A student learning to pay attention

I was part of a great foursome today, but I didn’t pay much attention to the other people, even though I managed to appear quite social. So, I felt that there was no one around to disturb my golf “meditation.”. The first hole should have been an easy par. Of course, that very thought created expectations that brought me already to the second tee at even par.

Instead, I hit a weak drive into the right rough, a good hybrid recovery, then a stinger wedge over the green, ending with three putts for a double bogey and a feeling of disappointment. Maybe that weak fading drive was due to poor technique. It certainly was. I did not complete my swing or shift my weight – but I knew better, and I’m convinced that it was the mental expectations of an easy par that kept me from being present and engaged in the right fundamental movement.

So what happened?

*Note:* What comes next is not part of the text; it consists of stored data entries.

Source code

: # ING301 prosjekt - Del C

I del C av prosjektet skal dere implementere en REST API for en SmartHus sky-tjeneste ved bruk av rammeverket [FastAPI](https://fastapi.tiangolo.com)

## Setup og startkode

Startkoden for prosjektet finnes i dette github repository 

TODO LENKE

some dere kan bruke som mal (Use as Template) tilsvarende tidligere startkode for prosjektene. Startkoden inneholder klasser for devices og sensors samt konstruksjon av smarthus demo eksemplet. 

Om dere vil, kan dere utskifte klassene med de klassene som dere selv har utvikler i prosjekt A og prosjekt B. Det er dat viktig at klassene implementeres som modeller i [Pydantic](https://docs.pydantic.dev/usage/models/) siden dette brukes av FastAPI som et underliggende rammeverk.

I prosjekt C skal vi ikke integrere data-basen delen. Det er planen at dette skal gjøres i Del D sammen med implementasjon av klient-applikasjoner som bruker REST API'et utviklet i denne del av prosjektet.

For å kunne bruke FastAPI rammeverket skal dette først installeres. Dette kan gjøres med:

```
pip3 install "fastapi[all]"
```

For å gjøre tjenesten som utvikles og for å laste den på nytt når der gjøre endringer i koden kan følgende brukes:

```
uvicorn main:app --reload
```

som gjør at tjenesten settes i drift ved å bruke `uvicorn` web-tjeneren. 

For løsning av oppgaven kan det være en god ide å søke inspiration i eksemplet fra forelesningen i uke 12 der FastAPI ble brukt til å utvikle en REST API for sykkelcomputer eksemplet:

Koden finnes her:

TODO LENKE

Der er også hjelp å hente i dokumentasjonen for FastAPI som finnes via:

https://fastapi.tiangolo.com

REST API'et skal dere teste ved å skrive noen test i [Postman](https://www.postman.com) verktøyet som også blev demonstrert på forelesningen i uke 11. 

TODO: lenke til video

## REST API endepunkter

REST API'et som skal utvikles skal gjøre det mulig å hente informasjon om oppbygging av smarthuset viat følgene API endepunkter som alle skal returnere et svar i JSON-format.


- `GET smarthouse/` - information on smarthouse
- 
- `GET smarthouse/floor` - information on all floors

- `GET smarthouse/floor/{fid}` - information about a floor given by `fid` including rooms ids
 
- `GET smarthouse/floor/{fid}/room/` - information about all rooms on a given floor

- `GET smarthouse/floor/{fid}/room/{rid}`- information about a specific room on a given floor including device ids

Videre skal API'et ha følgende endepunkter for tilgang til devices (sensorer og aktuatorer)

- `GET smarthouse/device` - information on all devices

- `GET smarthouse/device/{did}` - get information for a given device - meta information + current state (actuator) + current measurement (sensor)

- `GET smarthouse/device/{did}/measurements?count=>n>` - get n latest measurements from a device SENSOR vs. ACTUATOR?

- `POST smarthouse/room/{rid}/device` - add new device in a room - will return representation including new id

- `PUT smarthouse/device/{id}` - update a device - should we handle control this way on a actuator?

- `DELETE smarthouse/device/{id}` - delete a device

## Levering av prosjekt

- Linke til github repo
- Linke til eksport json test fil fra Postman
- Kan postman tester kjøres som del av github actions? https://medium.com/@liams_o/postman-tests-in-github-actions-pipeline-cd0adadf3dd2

I had insulted the golf gods by not showing enough respect for an “easy” golf hole. I was not paying attention to the process of the present moment. Expectation is a killer. Too bad I did not think of this before teeing off.

At least, I realized what was happening and I battled to pay attention to the process of each shot for most of the front nine. Oh, what a peaceful walk. My scores were not breaking any records, pars and bogeys – but the state I was in made that of little concern. After I finished nine holes, I felt hungry and started to focus on eating, which distracted me again for another three holes before realizing where my attention really was.

Another lesson here, as you had told me - remember to bring some calories.